Le limitazioni alle libertà personali in una emergenza come quella che stiamo vivendo non mi spaventano più di tanto, ma con una specificazione: lo Stato ha la facoltà, anche in una democrazia, di intervenire con una – rigorosamente temporanea – sospensione di alcuni diritti fondamentali per perseguire l’interesse collettivo. Tuttavia, nel caso di questa ipotesi sugli spostamenti vincolati al download di un’applicazione informatica, siamo in ben altro contesto e i campanelli d’allarme dell’opinione pubblica devono suonare prima che si compia un clamoroso errore.

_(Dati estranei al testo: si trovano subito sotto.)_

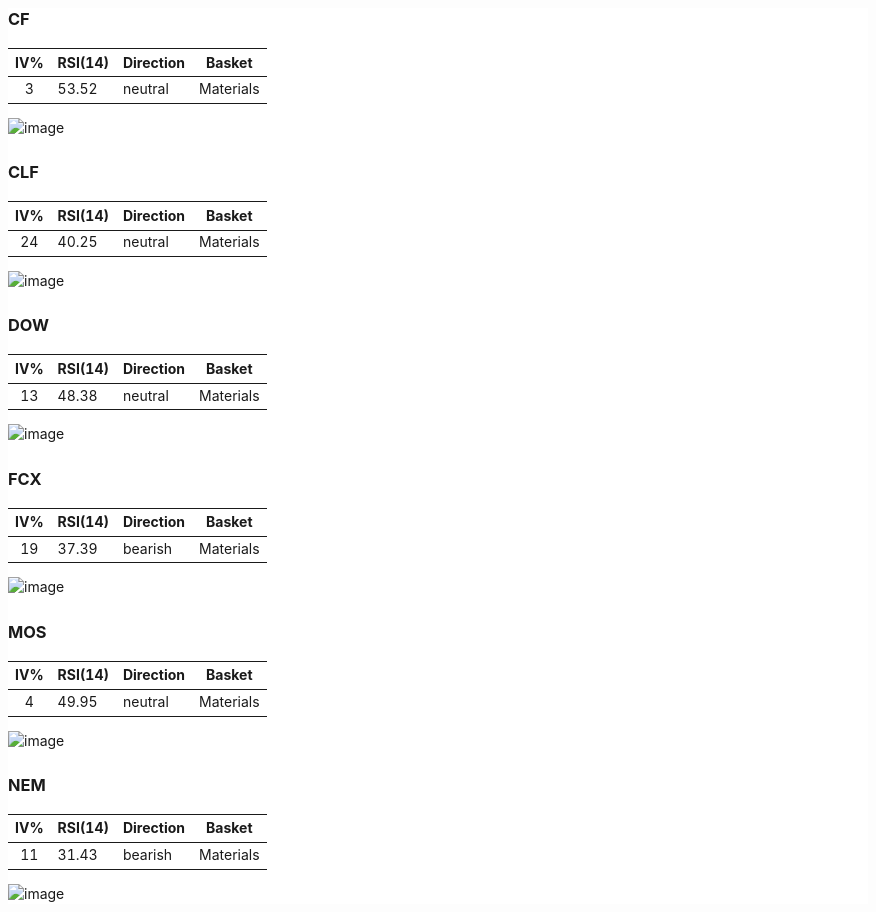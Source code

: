 
### CF

| IV% | RSI(14) | Direction | Basket |
|:---:|---------|-----------|--------|
| 3 | 53.52 | neutral | Materials |

![image](https://finviz.com/publish/081823/CFd212778365i.png)

### CLF

| IV% | RSI(14) | Direction | Basket |
|:---:|---------|-----------|--------|
| 24 | 40.25 | neutral | Materials |

![image](https://finviz.com/publish/081823/CLFd212795397i.png)

### DOW

| IV% | RSI(14) | Direction | Basket |
|:---:|---------|-----------|--------|
| 13 | 48.38 | neutral | Materials |

![image](https://finviz.com/publish/081823/DOWd212753640i.png)

### FCX

| IV% | RSI(14) | Direction | Basket |
|:---:|---------|-----------|--------|
| 19 | 37.39 | bearish | Materials |

![image](https://finviz.com/publish/081823/FCXd212804957i.png)

### MOS

| IV% | RSI(14) | Direction | Basket |
|:---:|---------|-----------|--------|
| 4 | 49.95 | neutral | Materials |

![image](https://finviz.com/publish/081823/MOSd212863436i.png)

### NEM

| IV% | RSI(14) | Direction | Basket |
|:---:|---------|-----------|--------|
| 11 | 31.43 | bearish | Materials |

![image](https://finviz.com/publish/081823/NEMd212874124i.png)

Le libertà costituzionali dei cittadini non possono essere vincolate all’utilizzo di un prodotto di una azienda privata. Sarebbe concettualmente gravissimo, e conto sul fatto che questa opzione venga tolta dal tavolo della discussione. Ci sono però degli aspetti ulteriori da considerare, ad oggi ancora non chiariti. Questa app, rispetto alle tante che già utilizziamo, avrebbe accesso ad una mole di dati personali dei cittadini (con l’approvazione dell’autorità governativa) senza precedenti: non solo quelli anagrafici e i contatti, ma anche le geolocalizzazioni e i fascicoli sanitari. È legittimo pretendere di avere garanzie sulla conservazione di questi dati: chi può avervi accesso? Dove e per quanto tempo rimarrebbero archiviati? Potranno essere ceduti a terzi? Ad oggi le risposte non ci sono ed è anzi emersa la possibilità di non archiviare i dati nei singoli telefoni dei cittadini ma in un unico grande server, ragione per cui le grandi compagnie come Apple sarebbero preoccupate e l’app potrebbe non funzionare sui loro dispostivi. La “decentralizzazione” dei dati è, ricordiamolo, un importante pilastro della GDPR europea a tutela degli utenti.
Penso, in attesa di chiarezza rispetto alla questione dei dati personali e all’annunciato intervento del COPASIR, che la “volontarietà” nell’utilizzo di questa app debba rimanere in ogni caso ineludibile. L’uso dell’applicazione dovrà esser volontario e libero: nessuna limitazione o discriminazione potrà essere determinata dal mancato utilizzo dell’app.
Un gruppo di docenti e ricercatori universitari hanno lanciato un appello in cui si chiede inoltre che “il software delle tecnologie da adottare debba essere disponibile pubblicamente, con il codice sorgente completo e con licenza di software libero, e quindi liberamente verificabile da parte di chiunque e rispettare i più alti standard di sicurezza informatica.” Mi sembra un’altra richiesta più che ragionevole.
La collaborazione dei cittadini per affrontare una grande pandemia, una situazione di estremo pericolo collettivo, è decisiva. Da parte dell’autorità pubblica, a sua volta, deve essere garantita la massima trasparenza nelle scelte, così che possano essere comprese e rispettate. Il “lockdown” ha funzionato perché la sua logica è stata condivisa. L’utilizzo di “Immuni”, ad oggi, lascia ancora troppe perplessità.